## Problem details
When you reach the line containing "Если двигатель не" in the entries below, repeat it and each line after it exactly until the entries end.

## Exercise inputs
------------------------
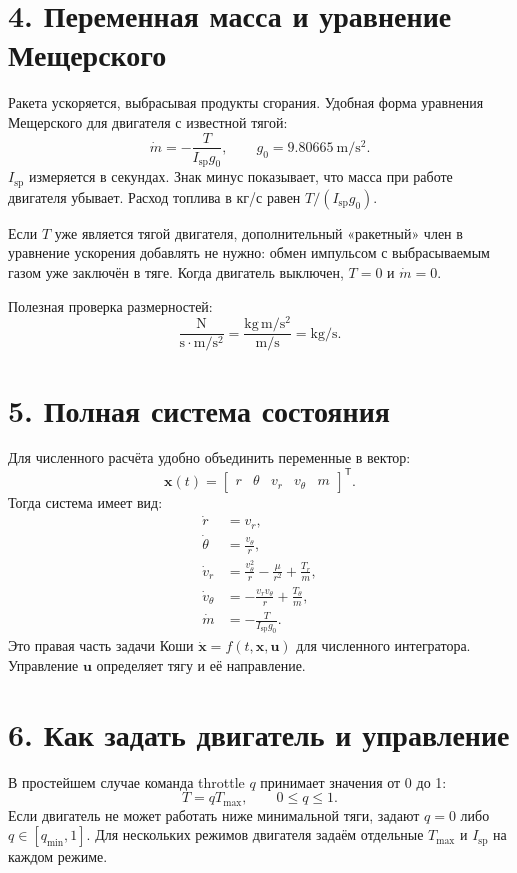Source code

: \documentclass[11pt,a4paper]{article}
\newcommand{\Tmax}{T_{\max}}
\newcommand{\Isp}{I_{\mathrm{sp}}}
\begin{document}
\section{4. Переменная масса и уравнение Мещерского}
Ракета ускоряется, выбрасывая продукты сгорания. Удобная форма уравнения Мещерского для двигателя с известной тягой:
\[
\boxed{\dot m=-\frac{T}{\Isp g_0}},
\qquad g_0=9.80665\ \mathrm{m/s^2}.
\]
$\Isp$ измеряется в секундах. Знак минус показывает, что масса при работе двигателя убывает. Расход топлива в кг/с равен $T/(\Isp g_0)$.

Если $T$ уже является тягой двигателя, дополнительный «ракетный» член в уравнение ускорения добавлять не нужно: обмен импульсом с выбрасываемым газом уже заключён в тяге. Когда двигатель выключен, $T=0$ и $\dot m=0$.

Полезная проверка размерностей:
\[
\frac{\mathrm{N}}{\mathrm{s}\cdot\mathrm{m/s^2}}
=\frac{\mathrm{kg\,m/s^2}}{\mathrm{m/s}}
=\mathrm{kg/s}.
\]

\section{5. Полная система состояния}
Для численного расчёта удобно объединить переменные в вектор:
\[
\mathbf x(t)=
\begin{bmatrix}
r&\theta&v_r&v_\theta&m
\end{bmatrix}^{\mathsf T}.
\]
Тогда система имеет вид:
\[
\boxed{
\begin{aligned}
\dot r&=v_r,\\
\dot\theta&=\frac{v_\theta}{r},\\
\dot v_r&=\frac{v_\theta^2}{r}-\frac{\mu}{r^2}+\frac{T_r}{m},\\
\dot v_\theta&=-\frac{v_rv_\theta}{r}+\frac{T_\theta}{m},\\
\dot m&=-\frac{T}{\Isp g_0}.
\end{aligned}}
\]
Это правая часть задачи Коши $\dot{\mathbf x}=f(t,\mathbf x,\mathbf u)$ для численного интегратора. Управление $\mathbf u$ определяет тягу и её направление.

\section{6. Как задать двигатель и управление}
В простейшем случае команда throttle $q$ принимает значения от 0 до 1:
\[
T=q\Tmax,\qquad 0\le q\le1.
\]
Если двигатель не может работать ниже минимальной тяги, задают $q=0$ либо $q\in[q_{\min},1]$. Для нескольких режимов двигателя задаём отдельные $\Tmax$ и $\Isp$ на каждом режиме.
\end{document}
------------------------
## Written answer
Если двигатель не может работать ниже минимальной тяги, задают $q=0$ либо $q\in[q_{\min},1]$. Для нескольких режимов двигателя задаём отдельные $\Tmax$ и $\Isp$ на каждом режиме.
\end{document}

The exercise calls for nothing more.